Dr. Twenge believes it isn’t just correlation that the surge in depression exactly coincides with a dramatic drop in face-to-face communication and a corresponding spike in electronic communication. “Why has in-person social interaction declined? Probably because screen time has increased,” she said.
In addition, the use of social media became de rigueur for teens during this time. Meta-analysis (i.e., analysis of all published studies on a topic combined) has found an inverse relationship between social media exposure and emotional well-being in teens, at least partially because they are comparing their lives to the idealized lives of others on social media.
Phone Use – It’s Much Worse Than You Thought
Our physical health is at risk as well. The rates of car crashes, and of fatal accidents, have pinged up 14% during 2014-2017 after decades of declines. Despite safer cars, drivers are so distracted by their phones that they have become a greater menace on the roads than ever. Much of the issue is the state of denial exhibited by many drivers. A National Highway Traffic Safety Administration survey found 30% of drivers 21-34 said texting had no impact on their ability to operate a motor vehicle. Research shows that texting while driving increases the risk of an accident by 800%-2,200%. That is a greater impact than a driver turning around in their seat.

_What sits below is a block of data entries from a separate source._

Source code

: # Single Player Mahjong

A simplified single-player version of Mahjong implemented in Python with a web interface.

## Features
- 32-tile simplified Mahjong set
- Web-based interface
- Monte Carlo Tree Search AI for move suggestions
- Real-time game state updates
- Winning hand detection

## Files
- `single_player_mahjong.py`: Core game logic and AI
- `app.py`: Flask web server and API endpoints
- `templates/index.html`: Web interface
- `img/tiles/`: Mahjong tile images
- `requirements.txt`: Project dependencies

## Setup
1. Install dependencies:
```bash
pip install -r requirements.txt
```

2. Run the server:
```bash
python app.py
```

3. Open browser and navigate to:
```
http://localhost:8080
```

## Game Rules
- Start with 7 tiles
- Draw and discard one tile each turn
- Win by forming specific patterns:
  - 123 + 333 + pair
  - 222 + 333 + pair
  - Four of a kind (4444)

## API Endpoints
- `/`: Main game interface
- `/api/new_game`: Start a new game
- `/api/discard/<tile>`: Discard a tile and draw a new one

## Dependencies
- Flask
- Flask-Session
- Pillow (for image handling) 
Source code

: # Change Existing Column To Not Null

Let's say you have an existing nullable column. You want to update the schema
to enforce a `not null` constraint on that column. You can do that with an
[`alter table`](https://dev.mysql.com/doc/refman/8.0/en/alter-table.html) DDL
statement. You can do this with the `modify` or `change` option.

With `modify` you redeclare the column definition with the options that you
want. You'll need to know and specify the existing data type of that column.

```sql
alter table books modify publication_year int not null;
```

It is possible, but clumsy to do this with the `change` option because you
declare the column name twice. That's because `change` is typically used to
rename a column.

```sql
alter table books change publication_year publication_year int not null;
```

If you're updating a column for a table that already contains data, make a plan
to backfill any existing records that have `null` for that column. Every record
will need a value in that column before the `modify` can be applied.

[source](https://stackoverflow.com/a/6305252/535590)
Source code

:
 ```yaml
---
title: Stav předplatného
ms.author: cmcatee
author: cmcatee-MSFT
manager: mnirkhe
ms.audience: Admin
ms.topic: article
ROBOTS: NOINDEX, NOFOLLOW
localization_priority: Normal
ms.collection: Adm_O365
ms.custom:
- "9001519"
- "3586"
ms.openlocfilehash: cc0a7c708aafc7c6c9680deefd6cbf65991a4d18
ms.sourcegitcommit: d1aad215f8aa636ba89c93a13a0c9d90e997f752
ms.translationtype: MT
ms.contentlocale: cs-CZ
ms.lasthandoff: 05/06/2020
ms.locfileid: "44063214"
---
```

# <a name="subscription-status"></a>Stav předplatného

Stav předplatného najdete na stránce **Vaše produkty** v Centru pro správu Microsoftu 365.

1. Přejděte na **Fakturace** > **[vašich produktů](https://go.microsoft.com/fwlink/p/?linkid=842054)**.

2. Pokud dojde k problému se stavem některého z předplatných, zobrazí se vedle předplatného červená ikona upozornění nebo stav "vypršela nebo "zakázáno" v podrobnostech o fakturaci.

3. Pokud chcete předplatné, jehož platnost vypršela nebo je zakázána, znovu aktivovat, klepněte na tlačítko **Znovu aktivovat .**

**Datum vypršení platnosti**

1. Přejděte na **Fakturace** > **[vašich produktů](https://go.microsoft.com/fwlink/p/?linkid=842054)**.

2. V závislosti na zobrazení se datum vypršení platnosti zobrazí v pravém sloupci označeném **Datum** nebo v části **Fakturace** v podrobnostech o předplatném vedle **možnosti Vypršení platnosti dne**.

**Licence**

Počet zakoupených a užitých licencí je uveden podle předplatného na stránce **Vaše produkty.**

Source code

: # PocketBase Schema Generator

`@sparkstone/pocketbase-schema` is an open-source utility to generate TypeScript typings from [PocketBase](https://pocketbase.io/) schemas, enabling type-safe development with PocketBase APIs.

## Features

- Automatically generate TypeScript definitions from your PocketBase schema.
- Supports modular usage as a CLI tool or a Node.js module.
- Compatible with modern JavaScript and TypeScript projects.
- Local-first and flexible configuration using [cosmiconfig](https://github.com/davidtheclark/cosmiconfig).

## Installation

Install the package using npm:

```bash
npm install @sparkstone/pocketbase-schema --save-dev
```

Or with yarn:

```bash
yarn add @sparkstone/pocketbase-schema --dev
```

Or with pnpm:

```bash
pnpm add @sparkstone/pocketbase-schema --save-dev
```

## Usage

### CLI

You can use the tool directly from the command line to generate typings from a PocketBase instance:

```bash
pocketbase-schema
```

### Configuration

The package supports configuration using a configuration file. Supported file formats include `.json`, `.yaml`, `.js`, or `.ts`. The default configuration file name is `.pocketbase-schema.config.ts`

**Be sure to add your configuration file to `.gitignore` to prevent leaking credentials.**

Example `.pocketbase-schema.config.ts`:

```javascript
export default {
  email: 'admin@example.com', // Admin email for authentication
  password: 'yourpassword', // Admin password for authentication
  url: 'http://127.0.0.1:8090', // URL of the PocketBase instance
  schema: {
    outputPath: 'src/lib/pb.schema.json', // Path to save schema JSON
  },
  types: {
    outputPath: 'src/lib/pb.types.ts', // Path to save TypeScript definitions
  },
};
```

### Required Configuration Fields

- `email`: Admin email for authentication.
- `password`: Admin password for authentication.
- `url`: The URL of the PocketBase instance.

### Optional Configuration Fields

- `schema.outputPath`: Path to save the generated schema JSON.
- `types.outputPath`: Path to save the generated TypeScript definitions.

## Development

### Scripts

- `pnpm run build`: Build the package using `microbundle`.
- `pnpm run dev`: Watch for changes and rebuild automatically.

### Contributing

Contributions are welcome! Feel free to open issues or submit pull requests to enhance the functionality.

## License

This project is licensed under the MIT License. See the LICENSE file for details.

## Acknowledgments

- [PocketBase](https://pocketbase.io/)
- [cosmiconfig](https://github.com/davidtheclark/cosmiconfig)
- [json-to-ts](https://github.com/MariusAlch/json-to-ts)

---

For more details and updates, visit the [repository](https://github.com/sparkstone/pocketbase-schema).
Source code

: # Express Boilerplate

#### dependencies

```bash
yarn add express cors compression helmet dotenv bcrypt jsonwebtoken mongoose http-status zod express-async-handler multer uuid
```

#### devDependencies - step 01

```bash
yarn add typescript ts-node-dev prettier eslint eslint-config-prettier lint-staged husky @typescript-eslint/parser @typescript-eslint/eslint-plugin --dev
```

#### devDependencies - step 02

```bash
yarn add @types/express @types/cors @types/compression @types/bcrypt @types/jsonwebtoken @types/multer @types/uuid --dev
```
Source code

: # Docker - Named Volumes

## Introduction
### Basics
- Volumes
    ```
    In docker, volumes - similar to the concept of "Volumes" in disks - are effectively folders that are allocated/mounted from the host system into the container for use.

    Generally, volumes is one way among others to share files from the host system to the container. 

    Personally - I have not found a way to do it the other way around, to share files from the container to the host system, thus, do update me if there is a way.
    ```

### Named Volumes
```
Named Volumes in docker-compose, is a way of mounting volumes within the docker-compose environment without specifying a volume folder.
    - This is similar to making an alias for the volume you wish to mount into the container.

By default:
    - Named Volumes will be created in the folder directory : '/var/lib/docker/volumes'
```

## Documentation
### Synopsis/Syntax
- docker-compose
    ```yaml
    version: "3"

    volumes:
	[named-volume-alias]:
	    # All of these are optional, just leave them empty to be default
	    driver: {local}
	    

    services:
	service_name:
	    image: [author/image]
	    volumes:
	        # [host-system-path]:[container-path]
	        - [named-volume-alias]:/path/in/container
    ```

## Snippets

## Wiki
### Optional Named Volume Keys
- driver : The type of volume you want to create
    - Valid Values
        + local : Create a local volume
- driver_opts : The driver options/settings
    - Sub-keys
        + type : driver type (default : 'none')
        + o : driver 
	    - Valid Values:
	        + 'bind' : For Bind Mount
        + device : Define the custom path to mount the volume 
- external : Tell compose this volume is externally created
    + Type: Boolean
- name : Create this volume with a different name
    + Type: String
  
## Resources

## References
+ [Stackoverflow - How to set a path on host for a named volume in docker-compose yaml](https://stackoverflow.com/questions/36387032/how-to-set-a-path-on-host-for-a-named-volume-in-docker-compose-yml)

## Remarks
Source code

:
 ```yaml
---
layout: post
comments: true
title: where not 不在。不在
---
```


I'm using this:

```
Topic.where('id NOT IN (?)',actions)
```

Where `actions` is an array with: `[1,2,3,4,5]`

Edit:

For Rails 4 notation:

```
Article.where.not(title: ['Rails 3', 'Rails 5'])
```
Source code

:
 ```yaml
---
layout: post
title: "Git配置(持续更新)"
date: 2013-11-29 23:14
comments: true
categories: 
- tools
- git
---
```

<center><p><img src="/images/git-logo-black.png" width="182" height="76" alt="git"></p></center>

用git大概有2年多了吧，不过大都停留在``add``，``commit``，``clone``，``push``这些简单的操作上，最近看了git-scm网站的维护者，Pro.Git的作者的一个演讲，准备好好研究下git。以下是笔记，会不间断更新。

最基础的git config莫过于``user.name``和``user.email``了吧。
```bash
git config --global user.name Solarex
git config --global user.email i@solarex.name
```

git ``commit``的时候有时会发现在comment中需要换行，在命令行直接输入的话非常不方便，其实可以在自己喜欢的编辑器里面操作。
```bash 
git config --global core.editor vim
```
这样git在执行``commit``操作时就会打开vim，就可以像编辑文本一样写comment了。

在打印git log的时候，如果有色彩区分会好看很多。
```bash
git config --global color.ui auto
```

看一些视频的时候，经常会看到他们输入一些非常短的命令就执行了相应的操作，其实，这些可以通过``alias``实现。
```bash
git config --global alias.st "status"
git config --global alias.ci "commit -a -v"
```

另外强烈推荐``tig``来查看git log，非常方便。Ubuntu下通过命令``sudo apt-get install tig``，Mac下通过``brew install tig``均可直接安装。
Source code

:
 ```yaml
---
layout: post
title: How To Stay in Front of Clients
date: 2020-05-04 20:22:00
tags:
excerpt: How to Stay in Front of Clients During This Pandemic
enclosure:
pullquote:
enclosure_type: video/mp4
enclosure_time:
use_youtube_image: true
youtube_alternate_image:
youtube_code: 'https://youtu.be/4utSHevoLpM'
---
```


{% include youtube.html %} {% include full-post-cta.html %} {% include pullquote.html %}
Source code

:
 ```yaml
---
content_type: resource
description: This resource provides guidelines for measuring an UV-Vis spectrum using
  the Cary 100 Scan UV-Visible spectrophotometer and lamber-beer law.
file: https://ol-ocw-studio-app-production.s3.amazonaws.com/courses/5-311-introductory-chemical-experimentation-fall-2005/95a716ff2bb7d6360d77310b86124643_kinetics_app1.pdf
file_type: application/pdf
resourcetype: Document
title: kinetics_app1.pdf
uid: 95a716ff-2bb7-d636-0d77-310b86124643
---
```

Texting and surfing aren’t the only phone dangers. Even talking on the phone, hands-free, with eyes on the road hikes the crash rate by 300%. The notion of multi-tasking is a myth; the center of the brain used for conversation is the same one required for the calculations used to drive safely. We just don’t have enough bandwidth to do both.
The effects are evident on a college campus. Just walk on the sidewalk and count the minutes before a student engrossed in their phone walks into you. It won’t take long. In a recent survey, 50% of college students admitted they were “addicted” to their phones. Though college students aren’t clinicians, consensus is coalescing in the psychology field about the existence of a smartphone addiction.
Smartphones are a great convenience. They are also a major hazard when improperly used. The problem is that they are improperly used ever so much.